Document images with source code
= = = = = = =

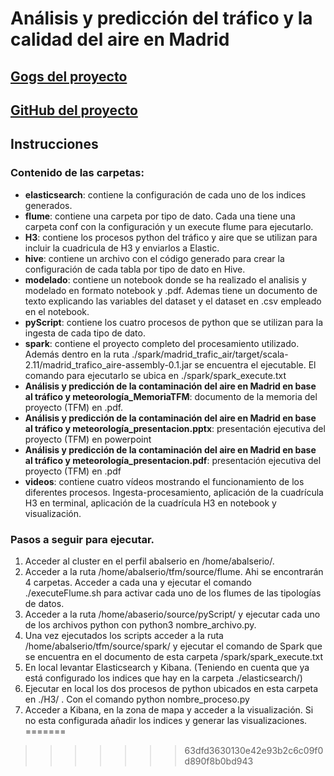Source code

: # Análisis y predicción del tráfico y la calidad del aire en Madrid

## [Gogs del proyecto](http://gogs.icemd.com:1337/doctor1/madrid-aire-trafico)
## [GitHub del proyecto](https://github.com/alexbr86/trafico-aire-madrid)

## Instrucciones

### Contenido de las carpetas:
- **elasticsearch**: contiene la configuración de cada uno de los indices generados.
- **flume**: contiene una carpeta por tipo de dato. Cada una tiene una carpeta conf con la configuración y un execute flume para ejecutarlo.
- **H3**: contiene los procesos python del tráfico y aire que se utilizan para incluir la cuadricula de H3 y enviarlos a Elastic.
- **hive**: contiene un archivo con el código generado para crear la configuración de cada tabla por tipo de dato en Hive.
- **modelado**: contiene un notebook donde se ha realizado el analisis y modelado en formato notebook y .pdf. Ademas tiene un documento de texto explicando las variables del dataset y el dataset en .csv empleado en el notebook.
- **pyScript**: contiene los cuatro procesos de python que se utilizan para la ingesta de cada tipo de dato.
- **spark**: contiene el proyecto completo del procesamiento utilizado. Además dentro en la ruta ./spark/madrid_trafic_air/target/scala-2.11/madrid_trafico_aire-assembly-0.1.jar se encuentra el ejecutable. El comando para ejecutarlo se ubica en ./spark/spark_execute.txt
- **Análisis y predicción de la contaminación del aire en Madrid en base al tráfico y meteorología_MemoriaTFM**: documento de la memoria del proyecto (TFM) en .pdf.
- **Análisis y predicción de la contaminación del aire en Madrid en base al tráfico y meteorología_presentacion.pptx**: presentación ejecutiva del proyecto (TFM) en powerpoint
- **Análisis y predicción de la contaminación del aire en Madrid en base al tráfico y meteorología_presentacion.pdf**: presentación ejecutiva del proyecto (TFM) en .pdf
- **videos**: contiene cuatro vídeos mostrando el funcionamiento de los diferentes procesos. Ingesta-procesamiento, aplicación de la cuadrícula H3 en terminal, aplicación de la cuadrícula H3 en notebook y visualización.

### Pasos a seguir para ejecutar.
1. Acceder al cluster en el perfil abalserio en /home/abalserio/.
2. Acceder a la ruta /home/abalserio/tfm/source/flume. Ahi se encontrarán 4 carpetas. Acceder a cada una y ejecutar el comando ./executeFlume.sh para activar cada uno de los flumes de las tipologías de datos.
3. Acceder a la ruta /home/abaserio/source/pyScript/ y ejecutar cada uno de los archivos python con python3 nombre_archivo.py.
4. Una vez ejecutados los scripts acceder a la ruta /home/abalserio/tfm/source/spark/ y ejecutar el comando de Spark que se encuentra en el documento de esta carpeta /spark/spark_execute.txt
5. En local levantar Elasticsearch y Kibana. (Teniendo en cuenta que ya está configurado los indices que hay en la carpeta ./elasticsearch/)
6. Ejecutar en local los dos procesos de python ubicados en esta carpeta en ./H3/ . Con el comando python nombre_proceso.py
7. Acceder a Kibana, en la zona de mapa y acceder a la visualización. Si no esta configurada añadir los indices y generar las visualizaciones.
=======
>>>>>>> 63dfd3630130e42e93b2c6c09f0d890f8b0bd943
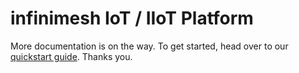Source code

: # infinimesh IoT / IIoT Platform
More documentation is on the way. To get started, head over to our [quickstart guide](https://infinitedevices.github.io/infinimesh/docs/#/).
Thanks you.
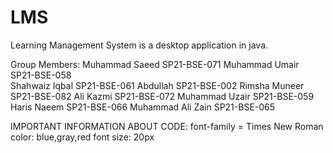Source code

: # LMS
Learning Management System is a desktop application in java.  

Group Members:
    Muhammad Saeed      SP21-BSE-071
    Muhammad Umair      SP21-BSE-058  
    Shahwaiz Iqbal      SP21-BSE-061
    Abdullah            SP21-BSE-002
    Rimsha Muneer       SP21-BSE-082
    Ali Kazmi           SP21-BSE-072
    Muhammad Uzair      SP21-BSE-059
    Haris Naeem         SP21-BSE-066
    Muhammad Ali Zain   SP21-BSE-065
    
IMPORTANT INFORMATION ABOUT CODE:
  font-family = Times New Roman
  color: blue,gray,red
  font size: 20px 
  
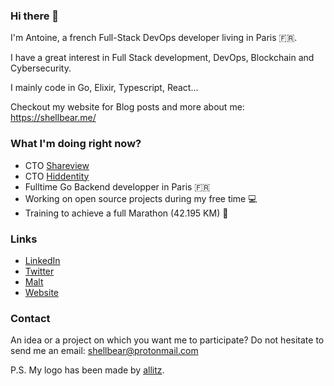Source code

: ### Hi there 👋

I'm Antoine, a french Full-Stack DevOps developer living in Paris 🇫🇷.

I have a great interest in Full Stack development, DevOps, Blockchain and Cybersecurity.

I mainly code in Go, Elixir, Typescript, React...

Checkout my website for Blog posts and more about me: https://shellbear.me/

### What I'm doing right now?

- CTO [Shareview](https://www.shareview.fr/)
- CTO [Hiddentity](https://hiddentity.fr/)
- Fulltime Go Backend developper in Paris 🇫🇷
- Working on open source projects during my free time 💻
- Training to achieve a full Marathon (42.195 KM) 🏃

### Links

- [LinkedIn](https://www.linkedin.com/in/antoine-ordonez/)
- [Twitter](https://twitter.com/_shellbear)
- [Malt](https://www.malt.fr/profile/antoineordonez)
- [Website](https://shellbear.me/)


### Contact

An idea or a project on which you want me to participate?
Do not hesitate to send me an email: [shellbear@protonmail.com](mailto:shellbear@protonmail.com)


P.S. My logo has been made by [allitz](https://allitz.tumblr.com/).
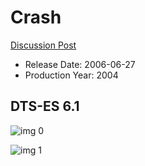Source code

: # Crash

[Discussion Post](https://www.avsforum.com/threads/bass-eq-for-filtered-movies.2995212/post-59148600)

* Release Date: 2006-06-27
* Production Year: 2004

## DTS-ES 6.1

![img 0](https://i.imgur.com/1di1UW2.jpg)

![img 1](https://i.imgur.com/DZqCG0G.png)

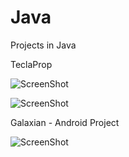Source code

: # Java

Projects in Java 

TeclaProp 

  ![ScreenShot](http://i.imgur.com/qmb8TaD.png)
  
  ![ScreenShot](http://i.imgur.com/B6U6PCS.png)


Galaxian - Android Project

 ![ScreenShot](http://i.imgur.com/nJPfrsy.png)

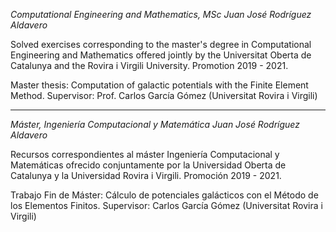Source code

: *Computational Engineering and Mathematics, MSc*
*Juan José Rodríguez Aldavero*

Solved exercises corresponding to the master's degree in Computational Engineering and Mathematics offered jointly by the Universitat Oberta de Catalunya and the Rovira i Virgili University. Promotion 2019 - 2021.

Master thesis: Computation of galactic potentials with the Finite Element Method.
Supervisor: Prof. Carlos García Gómez (Universitat Rovira i Virgili)

************************************************************

*Máster, Ingeniería Computacional y Matemática*
*Juan José Rodríguez Aldavero*

Recursos correspondientes al máster Ingeniería Computacional y Matemáticas ofrecido conjuntamente por la Universidad Oberta de Catalunya y la Universidad Rovira i Virgili. Promoción 2019 - 2021.

Trabajo Fin de Máster: Cálculo de potenciales galácticos con el Método de los Elementos Finitos.
Supervisor: Carlos García Gómez (Universitat Rovira i Virgili)
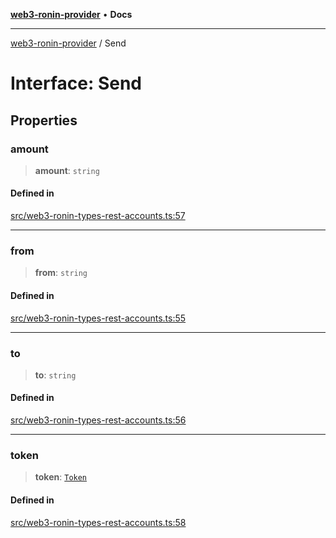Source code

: [**web3-ronin-provider**](../README.md) • **Docs**

***

[web3-ronin-provider](../globals.md) / Send

# Interface: Send

## Properties

### amount

> **amount**: `string`

#### Defined in

[src/web3-ronin-types-rest-accounts.ts:57](https://github.com/chuacw/web3-ronin-provider/blob/e9318161fb5ce839bfa5a7cd824e9be03b129c7e/src/web3-ronin-types-rest-accounts.ts#L57)

***

### from

> **from**: `string`

#### Defined in

[src/web3-ronin-types-rest-accounts.ts:55](https://github.com/chuacw/web3-ronin-provider/blob/e9318161fb5ce839bfa5a7cd824e9be03b129c7e/src/web3-ronin-types-rest-accounts.ts#L55)

***

### to

> **to**: `string`

#### Defined in

[src/web3-ronin-types-rest-accounts.ts:56](https://github.com/chuacw/web3-ronin-provider/blob/e9318161fb5ce839bfa5a7cd824e9be03b129c7e/src/web3-ronin-types-rest-accounts.ts#L56)

***

### token

> **token**: [`Token`](Token.md)

#### Defined in

[src/web3-ronin-types-rest-accounts.ts:58](https://github.com/chuacw/web3-ronin-provider/blob/e9318161fb5ce839bfa5a7cd824e9be03b129c7e/src/web3-ronin-types-rest-accounts.ts#L58)
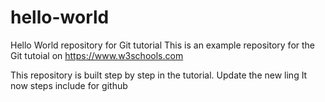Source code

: # hello-world
Hello World repository for Git tutorial
This is an example repository for the Git tutoial on https://www.w3schools.com

This repository is built step by step in the tutorial. 
Update the new ling
It now steps include for github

= = = = = = =

What to work on:
Print once more, exactly, the lines that start at the top of the records above and end at the line with "- **hive**: contiene", skipping all pictures.

Written response:
Source code

: # Análisis y predicción del tráfico y la calidad del aire en Madrid

## [Gogs del proyecto](http://gogs.icemd.com:1337/doctor1/madrid-aire-trafico)
## [GitHub del proyecto](https://github.com/alexbr86/trafico-aire-madrid)

## Instrucciones

### Contenido de las carpetas:
- **elasticsearch**: contiene la configuración de cada uno de los indices generados.
- **flume**: contiene una carpeta por tipo de dato. Cada una tiene una carpeta conf con la configuración y un execute flume para ejecutarlo.
- **H3**: contiene los procesos python del tráfico y aire que se utilizan para incluir la cuadricula de H3 y enviarlos a Elastic.
- **hive**: contiene un archivo con el código generado para crear la configuración de cada tabla por tipo de dato en Hive.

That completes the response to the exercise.